Já pouca Palestina resta. Passo a passo, Israel está a
apagá-la do mapa. Os colonos invadem e atrás deles os soldados
vão corrigindo a fronteira. As balas sacralizam o roubo, em
legítima defesa. Não há guerra agressiva que não
diga ser guerra defensiva. Hitler invadiu a Polónia para evitar que a
Polónia invadisse a Alemanha. Bush invadiu o Iraque para evitar que o
Iraque invadisse o mundo. Em cada uma das suas guerra defensivas, Israel
devorou outro pedaço da Palestina, e os almoços prosseguem. A
devoração justifica-se pelos títulos de propriedade que a
Bíblia concedeu, pelos dois mil anos de perseguição que o
povo judeu sofreu e pelo pânico que geram os palestinos à espreita.
Israel é o país que jamais cumpre as recomendações
nem as resoluções das Nações Unidas, o que nunca
acata as sentenças dos tribunais internacionais, o que se burla das leis
internacionais, e é também o único país que
legalizou a tortura de prisioneiros. Quem lhe deu o direito de negar todos os
direitos? De onde vem a impunidade com que Israel está a executar a
matança de Gaza? O governo espanhol não terá podido
bombardear impunemente o País Vasco para acabar com a ETA, nem o governo
britânico terá podido arrasar a Irlanda para liquidar o IRA.
Acaso a tragédia do Holocausto implica uma apólice de eterna
impunidade? Ou esse sinal verde provém da potência mandona que
tem em Israel o mais incondicional dos seus vassalos?

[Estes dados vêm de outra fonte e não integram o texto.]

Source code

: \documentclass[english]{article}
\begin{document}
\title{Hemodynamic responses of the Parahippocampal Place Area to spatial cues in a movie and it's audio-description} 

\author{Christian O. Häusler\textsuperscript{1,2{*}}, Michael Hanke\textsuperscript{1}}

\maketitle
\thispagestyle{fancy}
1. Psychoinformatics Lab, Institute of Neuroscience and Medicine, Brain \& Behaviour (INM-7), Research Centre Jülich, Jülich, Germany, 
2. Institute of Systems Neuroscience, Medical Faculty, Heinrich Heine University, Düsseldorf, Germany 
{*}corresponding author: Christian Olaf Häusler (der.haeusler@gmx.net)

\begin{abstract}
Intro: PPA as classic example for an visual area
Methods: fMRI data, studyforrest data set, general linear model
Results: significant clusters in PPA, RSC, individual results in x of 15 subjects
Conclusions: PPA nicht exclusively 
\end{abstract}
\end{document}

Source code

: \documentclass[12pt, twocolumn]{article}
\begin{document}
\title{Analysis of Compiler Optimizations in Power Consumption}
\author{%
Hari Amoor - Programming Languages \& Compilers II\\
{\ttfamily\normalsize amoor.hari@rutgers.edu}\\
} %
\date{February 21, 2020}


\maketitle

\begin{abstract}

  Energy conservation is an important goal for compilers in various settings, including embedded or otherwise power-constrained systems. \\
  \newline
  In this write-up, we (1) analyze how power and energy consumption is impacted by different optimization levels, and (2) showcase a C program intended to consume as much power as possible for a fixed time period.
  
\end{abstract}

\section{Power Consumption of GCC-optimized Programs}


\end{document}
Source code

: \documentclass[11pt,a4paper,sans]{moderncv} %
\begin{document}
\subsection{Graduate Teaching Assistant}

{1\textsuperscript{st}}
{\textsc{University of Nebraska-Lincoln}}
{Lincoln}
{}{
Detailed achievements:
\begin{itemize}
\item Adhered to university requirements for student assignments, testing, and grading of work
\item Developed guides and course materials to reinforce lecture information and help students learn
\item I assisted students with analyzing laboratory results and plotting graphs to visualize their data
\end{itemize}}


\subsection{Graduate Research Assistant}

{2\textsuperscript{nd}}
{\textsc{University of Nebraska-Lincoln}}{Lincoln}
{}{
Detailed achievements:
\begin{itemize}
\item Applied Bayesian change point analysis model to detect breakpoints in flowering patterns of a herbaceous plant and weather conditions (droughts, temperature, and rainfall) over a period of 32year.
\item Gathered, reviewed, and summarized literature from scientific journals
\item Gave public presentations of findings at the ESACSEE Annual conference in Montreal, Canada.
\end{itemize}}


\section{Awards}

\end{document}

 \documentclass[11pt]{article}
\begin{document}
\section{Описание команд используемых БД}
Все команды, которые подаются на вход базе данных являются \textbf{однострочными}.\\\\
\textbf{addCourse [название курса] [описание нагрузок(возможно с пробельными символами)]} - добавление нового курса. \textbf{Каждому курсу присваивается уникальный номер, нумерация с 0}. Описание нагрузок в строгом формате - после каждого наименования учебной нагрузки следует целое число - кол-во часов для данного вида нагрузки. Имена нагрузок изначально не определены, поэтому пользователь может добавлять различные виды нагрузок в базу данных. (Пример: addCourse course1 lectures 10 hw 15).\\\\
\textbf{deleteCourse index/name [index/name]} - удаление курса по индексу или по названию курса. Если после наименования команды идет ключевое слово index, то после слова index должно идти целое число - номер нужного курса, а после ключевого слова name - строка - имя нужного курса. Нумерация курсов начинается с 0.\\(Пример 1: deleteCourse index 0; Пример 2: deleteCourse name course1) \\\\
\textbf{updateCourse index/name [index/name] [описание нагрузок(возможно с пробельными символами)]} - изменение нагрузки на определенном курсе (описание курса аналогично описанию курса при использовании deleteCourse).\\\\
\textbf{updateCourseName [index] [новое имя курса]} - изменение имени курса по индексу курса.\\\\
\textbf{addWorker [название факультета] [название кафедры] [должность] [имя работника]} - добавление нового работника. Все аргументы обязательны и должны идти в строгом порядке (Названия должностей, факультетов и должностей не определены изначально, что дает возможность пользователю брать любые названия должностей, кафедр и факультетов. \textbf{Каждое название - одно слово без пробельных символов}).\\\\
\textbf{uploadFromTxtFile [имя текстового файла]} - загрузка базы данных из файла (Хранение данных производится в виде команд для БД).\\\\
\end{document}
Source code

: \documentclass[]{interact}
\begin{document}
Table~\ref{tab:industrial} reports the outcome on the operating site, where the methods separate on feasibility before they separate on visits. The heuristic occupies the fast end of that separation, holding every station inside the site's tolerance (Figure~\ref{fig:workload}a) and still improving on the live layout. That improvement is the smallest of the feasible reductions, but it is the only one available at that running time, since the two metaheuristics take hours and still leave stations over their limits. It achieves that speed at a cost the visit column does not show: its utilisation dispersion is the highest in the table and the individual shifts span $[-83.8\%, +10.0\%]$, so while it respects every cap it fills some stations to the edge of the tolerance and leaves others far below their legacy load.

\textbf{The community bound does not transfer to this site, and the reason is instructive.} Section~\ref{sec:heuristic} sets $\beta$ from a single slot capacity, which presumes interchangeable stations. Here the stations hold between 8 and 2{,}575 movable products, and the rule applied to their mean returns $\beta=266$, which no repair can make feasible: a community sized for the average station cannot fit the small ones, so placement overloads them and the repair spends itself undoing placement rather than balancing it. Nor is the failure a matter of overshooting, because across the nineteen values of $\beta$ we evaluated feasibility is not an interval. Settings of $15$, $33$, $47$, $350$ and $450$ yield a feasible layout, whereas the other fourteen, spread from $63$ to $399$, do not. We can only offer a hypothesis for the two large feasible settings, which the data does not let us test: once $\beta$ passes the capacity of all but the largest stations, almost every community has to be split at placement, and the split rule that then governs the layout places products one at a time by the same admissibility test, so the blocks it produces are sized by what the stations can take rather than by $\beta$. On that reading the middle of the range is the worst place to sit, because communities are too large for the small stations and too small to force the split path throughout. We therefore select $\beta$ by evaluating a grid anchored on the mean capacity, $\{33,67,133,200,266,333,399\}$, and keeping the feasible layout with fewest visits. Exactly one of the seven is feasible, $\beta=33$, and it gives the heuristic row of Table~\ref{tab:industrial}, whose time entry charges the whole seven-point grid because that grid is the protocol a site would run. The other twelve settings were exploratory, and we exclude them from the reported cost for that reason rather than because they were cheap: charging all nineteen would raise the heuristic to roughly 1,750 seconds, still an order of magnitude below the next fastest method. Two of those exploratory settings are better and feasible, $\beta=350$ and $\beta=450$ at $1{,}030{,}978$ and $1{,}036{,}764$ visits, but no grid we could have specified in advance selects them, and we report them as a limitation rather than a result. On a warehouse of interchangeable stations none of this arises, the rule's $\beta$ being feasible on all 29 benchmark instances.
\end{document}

O exército israelense, o de armamento mais moderno e refinado do mundo,
sabe a quem mata. Não mata por erro. Mata por horror. As
vítimas civis chamam-se danos colaterais, conforme o dicionário
de outras guerras imperiais. Em Gaza, de cada dez danos colaterais, três
são crianças. E somam milhares os mutilados, vítimas da
tecnologia do esquartejamento humano, que a indústria militar
está a ensaiar com êxito nesta operação de limpeza
étnica.
E como sempre, sempre o mesmo: em Gaza, cem a um. Por cada cem palestinos
mortos, um israelense.
Gente perigosa, adverte o outro bombardeamento, a cargo dos meios
maciços de manipulação, que nos convidam a acreditar que
uma vida israelense vale tanto como cem vidas palestinas. E esses meios
também nos convidam a acreditar que são humanitárias as
duzentas bombas atómicas de Israel, e que uma potência nuclear
chamada Irão foi a que aniquilou Hiroshima e Nagasaki.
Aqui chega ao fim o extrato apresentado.